Work item: Return each line of the material below exactly. Begin at the first and end on the line with "2114 | [Maximum".

******

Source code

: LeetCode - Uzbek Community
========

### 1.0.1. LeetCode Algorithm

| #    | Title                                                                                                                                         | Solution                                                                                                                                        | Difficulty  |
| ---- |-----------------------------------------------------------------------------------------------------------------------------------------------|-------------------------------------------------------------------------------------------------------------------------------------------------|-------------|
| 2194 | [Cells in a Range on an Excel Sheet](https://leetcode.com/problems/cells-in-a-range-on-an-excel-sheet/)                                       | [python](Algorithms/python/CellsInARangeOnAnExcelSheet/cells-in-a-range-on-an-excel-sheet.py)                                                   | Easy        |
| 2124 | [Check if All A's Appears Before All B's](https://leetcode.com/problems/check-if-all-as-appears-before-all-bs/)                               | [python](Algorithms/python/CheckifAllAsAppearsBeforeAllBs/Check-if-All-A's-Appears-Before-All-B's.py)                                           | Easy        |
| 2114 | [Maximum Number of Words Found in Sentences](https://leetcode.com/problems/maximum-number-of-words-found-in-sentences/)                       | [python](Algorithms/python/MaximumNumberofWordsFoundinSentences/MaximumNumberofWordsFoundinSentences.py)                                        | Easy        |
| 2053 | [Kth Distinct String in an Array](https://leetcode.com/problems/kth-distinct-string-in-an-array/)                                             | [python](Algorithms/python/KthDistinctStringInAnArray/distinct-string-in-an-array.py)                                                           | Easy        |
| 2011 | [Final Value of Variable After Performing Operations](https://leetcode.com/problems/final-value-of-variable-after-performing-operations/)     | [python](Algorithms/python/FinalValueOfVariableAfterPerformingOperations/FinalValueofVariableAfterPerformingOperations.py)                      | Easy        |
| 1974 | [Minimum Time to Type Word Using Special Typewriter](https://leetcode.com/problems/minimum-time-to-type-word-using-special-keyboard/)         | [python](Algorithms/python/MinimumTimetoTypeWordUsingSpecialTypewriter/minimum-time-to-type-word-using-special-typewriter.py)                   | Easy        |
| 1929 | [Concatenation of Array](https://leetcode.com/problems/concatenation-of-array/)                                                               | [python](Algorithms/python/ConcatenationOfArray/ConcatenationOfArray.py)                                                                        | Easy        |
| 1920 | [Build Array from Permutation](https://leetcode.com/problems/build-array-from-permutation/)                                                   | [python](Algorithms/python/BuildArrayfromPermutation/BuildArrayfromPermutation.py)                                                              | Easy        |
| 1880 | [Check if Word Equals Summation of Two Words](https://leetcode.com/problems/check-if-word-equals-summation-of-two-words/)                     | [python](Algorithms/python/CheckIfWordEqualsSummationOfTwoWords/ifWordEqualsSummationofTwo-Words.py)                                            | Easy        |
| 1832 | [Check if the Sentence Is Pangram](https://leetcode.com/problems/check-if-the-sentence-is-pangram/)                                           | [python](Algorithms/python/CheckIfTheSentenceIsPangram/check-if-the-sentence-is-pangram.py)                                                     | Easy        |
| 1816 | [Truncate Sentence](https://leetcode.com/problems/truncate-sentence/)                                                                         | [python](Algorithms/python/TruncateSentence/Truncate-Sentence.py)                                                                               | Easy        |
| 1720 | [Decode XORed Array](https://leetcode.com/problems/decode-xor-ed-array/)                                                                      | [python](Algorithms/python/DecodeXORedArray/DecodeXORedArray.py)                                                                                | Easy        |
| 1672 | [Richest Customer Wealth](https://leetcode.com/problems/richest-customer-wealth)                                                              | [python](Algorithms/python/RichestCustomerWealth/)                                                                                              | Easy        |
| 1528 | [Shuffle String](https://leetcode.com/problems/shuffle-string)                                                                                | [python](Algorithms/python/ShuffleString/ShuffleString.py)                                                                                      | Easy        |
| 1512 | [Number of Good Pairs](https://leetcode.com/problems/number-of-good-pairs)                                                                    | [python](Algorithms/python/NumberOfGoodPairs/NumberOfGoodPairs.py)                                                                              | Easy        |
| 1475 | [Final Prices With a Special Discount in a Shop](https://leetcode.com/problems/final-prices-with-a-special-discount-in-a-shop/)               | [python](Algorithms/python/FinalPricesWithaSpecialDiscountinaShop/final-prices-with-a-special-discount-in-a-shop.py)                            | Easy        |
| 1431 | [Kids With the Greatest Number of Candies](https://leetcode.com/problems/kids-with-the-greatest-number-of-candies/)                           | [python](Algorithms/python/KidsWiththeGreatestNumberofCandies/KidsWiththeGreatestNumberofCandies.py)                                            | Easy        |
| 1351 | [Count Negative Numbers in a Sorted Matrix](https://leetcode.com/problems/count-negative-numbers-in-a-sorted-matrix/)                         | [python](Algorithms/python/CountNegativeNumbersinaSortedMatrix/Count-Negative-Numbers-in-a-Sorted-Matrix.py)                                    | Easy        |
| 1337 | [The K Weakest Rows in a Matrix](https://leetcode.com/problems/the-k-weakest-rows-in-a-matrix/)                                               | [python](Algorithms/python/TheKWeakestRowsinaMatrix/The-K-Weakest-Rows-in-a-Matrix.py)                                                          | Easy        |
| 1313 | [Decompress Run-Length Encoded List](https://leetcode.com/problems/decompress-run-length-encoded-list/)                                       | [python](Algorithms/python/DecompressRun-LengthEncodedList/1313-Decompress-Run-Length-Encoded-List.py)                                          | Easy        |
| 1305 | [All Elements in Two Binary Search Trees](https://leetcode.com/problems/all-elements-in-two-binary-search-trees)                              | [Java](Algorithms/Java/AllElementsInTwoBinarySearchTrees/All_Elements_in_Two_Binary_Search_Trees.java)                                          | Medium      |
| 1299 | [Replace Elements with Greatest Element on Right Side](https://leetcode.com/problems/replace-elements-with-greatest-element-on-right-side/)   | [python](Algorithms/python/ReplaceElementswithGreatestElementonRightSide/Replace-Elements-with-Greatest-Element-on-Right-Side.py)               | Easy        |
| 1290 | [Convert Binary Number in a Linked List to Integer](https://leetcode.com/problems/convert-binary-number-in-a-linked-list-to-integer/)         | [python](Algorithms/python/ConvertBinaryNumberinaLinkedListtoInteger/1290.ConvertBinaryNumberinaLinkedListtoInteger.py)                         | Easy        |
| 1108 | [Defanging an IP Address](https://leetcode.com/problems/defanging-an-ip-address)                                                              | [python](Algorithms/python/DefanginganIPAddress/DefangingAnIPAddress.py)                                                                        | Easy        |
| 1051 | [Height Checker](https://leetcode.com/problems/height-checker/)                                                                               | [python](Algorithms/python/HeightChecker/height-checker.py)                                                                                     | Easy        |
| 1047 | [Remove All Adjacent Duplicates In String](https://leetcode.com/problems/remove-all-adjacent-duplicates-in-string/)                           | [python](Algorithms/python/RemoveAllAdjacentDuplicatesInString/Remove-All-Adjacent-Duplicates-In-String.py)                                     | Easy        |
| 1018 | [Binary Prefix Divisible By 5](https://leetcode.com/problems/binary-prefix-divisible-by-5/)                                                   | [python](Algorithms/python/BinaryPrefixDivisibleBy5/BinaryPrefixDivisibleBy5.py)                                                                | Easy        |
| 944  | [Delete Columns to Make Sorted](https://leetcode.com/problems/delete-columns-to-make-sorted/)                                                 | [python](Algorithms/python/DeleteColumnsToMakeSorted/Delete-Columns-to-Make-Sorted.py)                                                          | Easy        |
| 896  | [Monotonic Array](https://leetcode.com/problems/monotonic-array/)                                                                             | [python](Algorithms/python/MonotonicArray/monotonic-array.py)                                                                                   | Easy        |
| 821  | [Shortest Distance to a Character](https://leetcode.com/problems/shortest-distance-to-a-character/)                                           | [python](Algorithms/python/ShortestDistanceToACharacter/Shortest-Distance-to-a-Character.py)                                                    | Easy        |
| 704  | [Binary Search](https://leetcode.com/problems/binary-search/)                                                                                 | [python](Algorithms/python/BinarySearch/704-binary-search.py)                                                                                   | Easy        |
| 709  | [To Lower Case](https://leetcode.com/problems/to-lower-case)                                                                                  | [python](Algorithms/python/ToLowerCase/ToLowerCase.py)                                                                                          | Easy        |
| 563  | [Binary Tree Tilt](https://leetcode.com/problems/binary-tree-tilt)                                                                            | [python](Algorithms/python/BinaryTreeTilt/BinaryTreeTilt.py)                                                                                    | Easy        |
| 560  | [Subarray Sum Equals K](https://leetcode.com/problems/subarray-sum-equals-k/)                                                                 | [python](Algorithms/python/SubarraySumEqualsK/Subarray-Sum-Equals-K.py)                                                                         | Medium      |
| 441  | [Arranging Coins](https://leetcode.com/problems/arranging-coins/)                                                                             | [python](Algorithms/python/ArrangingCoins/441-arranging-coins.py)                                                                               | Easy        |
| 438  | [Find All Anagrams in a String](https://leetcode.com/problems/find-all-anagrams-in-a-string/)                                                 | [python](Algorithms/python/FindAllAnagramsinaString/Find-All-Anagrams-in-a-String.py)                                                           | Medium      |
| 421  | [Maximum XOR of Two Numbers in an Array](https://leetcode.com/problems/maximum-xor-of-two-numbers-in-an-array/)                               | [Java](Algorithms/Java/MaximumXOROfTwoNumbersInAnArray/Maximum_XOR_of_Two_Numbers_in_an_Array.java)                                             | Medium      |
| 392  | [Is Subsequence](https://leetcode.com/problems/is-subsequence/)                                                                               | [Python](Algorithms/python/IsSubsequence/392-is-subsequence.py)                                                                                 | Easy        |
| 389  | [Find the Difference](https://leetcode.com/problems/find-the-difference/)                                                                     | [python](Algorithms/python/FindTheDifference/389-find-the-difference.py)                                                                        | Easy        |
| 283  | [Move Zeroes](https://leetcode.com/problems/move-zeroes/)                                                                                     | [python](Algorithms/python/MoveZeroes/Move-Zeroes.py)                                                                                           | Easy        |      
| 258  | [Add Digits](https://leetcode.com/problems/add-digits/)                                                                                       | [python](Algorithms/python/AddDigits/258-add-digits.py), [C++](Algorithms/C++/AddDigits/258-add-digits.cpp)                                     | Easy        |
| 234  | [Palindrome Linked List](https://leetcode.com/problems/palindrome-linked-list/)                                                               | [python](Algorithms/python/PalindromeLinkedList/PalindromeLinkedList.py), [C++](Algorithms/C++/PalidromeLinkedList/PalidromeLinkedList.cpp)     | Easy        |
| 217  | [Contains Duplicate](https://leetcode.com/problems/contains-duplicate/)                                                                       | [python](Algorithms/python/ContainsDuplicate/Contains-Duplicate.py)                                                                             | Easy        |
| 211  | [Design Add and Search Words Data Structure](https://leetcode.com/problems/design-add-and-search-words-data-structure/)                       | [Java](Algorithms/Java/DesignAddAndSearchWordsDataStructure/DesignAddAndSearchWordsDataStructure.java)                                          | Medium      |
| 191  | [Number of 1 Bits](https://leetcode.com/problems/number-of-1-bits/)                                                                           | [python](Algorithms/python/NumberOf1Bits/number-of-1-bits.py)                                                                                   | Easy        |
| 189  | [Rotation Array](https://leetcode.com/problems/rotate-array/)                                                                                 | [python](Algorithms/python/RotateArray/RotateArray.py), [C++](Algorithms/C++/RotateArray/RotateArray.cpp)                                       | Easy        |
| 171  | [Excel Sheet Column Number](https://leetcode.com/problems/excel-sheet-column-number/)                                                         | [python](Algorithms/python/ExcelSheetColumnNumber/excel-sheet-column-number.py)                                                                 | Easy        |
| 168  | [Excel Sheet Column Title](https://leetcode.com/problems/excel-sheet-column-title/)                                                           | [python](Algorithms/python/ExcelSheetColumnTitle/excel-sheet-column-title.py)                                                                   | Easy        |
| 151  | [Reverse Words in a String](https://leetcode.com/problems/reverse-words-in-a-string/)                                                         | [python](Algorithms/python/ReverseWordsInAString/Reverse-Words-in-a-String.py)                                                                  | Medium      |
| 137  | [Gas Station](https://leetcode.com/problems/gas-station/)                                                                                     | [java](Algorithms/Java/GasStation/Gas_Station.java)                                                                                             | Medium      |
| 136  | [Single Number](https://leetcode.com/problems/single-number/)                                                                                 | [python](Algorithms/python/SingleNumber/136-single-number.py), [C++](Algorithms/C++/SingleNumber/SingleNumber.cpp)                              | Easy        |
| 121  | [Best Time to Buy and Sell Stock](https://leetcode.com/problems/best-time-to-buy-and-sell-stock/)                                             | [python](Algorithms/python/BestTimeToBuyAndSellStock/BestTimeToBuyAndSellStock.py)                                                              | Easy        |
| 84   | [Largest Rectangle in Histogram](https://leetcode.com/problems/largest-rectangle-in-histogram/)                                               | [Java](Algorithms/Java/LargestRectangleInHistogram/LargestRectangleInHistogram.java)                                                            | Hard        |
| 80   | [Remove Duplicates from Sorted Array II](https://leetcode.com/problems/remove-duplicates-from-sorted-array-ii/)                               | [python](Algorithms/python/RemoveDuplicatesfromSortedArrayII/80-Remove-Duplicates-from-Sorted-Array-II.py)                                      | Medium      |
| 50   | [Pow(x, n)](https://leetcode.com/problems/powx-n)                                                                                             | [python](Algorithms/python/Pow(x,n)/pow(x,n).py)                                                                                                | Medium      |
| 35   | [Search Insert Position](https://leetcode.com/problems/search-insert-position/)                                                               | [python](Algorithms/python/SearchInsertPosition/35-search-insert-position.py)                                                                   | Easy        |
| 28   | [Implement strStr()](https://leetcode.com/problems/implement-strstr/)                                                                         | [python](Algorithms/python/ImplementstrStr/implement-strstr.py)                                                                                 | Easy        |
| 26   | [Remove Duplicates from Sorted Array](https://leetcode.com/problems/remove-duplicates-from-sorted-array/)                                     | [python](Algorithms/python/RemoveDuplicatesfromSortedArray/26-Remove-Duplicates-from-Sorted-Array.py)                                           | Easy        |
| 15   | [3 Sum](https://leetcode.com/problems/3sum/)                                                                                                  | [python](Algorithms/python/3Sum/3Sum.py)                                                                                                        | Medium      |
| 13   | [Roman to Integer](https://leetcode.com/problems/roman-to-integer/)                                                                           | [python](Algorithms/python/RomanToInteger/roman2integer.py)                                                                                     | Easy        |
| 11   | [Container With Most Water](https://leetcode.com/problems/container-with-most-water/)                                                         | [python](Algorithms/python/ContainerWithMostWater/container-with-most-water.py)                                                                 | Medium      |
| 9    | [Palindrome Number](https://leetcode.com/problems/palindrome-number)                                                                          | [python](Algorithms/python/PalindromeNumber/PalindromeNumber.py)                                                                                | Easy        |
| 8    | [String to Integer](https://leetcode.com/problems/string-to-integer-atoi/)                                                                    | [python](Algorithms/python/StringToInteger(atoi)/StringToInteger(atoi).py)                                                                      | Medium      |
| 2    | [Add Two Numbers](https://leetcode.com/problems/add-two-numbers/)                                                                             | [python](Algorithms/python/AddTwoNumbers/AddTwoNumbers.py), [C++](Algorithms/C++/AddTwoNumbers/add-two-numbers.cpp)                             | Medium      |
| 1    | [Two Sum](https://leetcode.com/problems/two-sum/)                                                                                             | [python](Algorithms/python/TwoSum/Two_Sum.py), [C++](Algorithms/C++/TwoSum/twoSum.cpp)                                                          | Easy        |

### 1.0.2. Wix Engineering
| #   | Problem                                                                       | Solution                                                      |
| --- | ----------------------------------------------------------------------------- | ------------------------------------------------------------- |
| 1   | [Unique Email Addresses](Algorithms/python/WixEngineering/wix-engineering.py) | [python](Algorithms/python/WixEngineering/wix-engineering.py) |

******

Problem solution:
Source code

: LeetCode - Uzbek Community
========

### 1.0.1. LeetCode Algorithm

| #    | Title                                                                                                                                         | Solution                                                                                                                                        | Difficulty  |
| ---- |-----------------------------------------------------------------------------------------------------------------------------------------------|-------------------------------------------------------------------------------------------------------------------------------------------------|-------------|
| 2194 | [Cells in a Range on an Excel Sheet](https://leetcode.com/problems/cells-in-a-range-on-an-excel-sheet/)                                       | [python](Algorithms/python/CellsInARangeOnAnExcelSheet/cells-in-a-range-on-an-excel-sheet.py)                                                   | Easy        |
| 2124 | [Check if All A's Appears Before All B's](https://leetcode.com/problems/check-if-all-as-appears-before-all-bs/)                               | [python](Algorithms/python/CheckifAllAsAppearsBeforeAllBs/Check-if-All-A's-Appears-Before-All-B's.py)                                           | Easy        |
| 2114 | [Maximum Number of Words Found in Sentences](https://leetcode.com/problems/maximum-number-of-words-found-in-sentences/)                       | [python](Algorithms/python/MaximumNumberofWordsFoundinSentences/MaximumNumberofWordsFoundinSentences.py)                                        | Easy        |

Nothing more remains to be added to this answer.